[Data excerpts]
•••••

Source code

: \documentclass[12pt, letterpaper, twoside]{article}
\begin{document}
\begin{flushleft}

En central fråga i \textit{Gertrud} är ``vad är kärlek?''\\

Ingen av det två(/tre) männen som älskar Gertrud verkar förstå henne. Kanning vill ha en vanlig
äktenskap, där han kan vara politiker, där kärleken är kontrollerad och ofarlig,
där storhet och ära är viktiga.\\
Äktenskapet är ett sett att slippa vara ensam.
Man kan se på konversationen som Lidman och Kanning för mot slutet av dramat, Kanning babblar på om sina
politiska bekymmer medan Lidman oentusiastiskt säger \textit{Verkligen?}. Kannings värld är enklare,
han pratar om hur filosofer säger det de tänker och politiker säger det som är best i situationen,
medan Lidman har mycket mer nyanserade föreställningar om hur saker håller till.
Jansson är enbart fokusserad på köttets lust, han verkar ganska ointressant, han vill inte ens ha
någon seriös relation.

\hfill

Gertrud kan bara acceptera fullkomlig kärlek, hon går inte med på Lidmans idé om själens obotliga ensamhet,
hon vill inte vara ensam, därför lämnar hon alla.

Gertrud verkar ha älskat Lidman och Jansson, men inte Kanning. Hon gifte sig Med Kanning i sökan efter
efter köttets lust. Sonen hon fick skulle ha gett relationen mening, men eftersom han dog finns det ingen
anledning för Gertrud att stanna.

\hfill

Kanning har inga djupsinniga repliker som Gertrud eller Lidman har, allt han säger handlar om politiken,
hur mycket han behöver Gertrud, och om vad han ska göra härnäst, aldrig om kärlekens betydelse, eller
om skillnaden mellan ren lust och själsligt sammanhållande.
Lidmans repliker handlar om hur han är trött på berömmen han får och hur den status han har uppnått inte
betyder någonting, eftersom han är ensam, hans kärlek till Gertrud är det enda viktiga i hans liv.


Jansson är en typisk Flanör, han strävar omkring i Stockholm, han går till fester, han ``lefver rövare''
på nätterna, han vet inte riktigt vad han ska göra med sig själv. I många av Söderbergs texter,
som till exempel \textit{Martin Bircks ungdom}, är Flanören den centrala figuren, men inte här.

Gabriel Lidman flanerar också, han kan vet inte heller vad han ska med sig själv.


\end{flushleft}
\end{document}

•••••

What must be returned is a bare number, the count of lines in the entries holding the string "vara".

3